:: EXERCISE PROMPT ::
Which lines run from the start of the material below through the line containing "3. Writing a"? Retype them exactly, pictures excluded.

◇ ◇ ◇ ◇ ◇

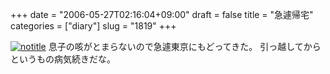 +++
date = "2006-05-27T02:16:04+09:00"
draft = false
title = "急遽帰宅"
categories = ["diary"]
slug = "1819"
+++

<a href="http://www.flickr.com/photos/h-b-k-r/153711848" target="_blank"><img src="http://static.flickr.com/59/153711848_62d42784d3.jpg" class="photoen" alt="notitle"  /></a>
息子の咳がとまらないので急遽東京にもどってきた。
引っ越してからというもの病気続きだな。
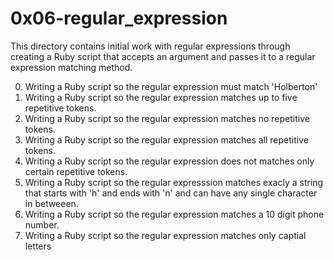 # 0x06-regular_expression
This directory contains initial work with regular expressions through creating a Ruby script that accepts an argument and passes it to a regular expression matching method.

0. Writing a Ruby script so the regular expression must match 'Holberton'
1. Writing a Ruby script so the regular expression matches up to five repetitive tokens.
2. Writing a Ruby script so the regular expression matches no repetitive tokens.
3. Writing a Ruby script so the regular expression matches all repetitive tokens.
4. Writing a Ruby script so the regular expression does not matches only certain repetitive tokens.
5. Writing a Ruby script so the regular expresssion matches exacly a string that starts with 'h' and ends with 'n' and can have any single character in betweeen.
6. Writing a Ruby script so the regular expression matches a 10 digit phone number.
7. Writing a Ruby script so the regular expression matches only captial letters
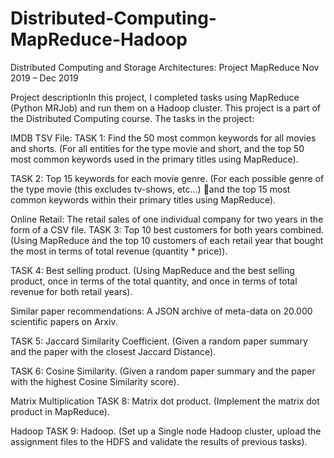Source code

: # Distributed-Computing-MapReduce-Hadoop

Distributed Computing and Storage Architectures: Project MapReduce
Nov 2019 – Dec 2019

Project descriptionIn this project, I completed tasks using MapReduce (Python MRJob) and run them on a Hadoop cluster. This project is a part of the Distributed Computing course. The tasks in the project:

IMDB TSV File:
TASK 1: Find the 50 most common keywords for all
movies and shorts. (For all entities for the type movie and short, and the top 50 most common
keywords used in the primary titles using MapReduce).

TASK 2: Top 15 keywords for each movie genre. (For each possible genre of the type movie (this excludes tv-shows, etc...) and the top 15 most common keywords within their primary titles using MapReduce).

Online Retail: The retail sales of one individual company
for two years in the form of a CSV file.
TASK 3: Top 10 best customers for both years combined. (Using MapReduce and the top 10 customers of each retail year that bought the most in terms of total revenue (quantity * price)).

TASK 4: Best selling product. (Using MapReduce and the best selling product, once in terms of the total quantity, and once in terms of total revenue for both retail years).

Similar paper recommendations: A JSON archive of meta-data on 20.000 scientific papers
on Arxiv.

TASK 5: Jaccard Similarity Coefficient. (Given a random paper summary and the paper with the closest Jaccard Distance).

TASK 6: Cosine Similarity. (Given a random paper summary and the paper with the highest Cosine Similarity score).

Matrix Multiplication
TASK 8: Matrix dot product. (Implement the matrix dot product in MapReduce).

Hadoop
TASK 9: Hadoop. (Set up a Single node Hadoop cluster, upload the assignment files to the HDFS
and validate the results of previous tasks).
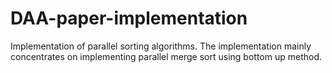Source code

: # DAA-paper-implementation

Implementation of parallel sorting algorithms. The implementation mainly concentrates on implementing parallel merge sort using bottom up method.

◇ ◇ ◇ ◇ ◇

:: RESULT OF THIS EXERCISE ::
 +++
date = "2006-05-27T02:16:04+09:00"
draft = false
title = "急遽帰宅"
categories = ["diary"]
slug = "1819"
+++

<a href="http://www.flickr.com/photos/h-b-k-r/153711848" target="_blank"><img src="http://static.flickr.com/59/153711848_62d42784d3.jpg" class="photoen" alt="notitle"  /></a>
息子の咳がとまらないので急遽東京にもどってきた。
引っ越してからというもの病気続きだな。
 # 0x06-regular_expression
This directory contains initial work with regular expressions through creating a Ruby script that accepts an argument and passes it to a regular expression matching method.

0. Writing a Ruby script so the regular expression must match 'Holberton'
1. Writing a Ruby script so the regular expression matches up to five repetitive tokens.
2. Writing a Ruby script so the regular expression matches no repetitive tokens.
3. Writing a Ruby script so the regular expression matches all repetitive tokens.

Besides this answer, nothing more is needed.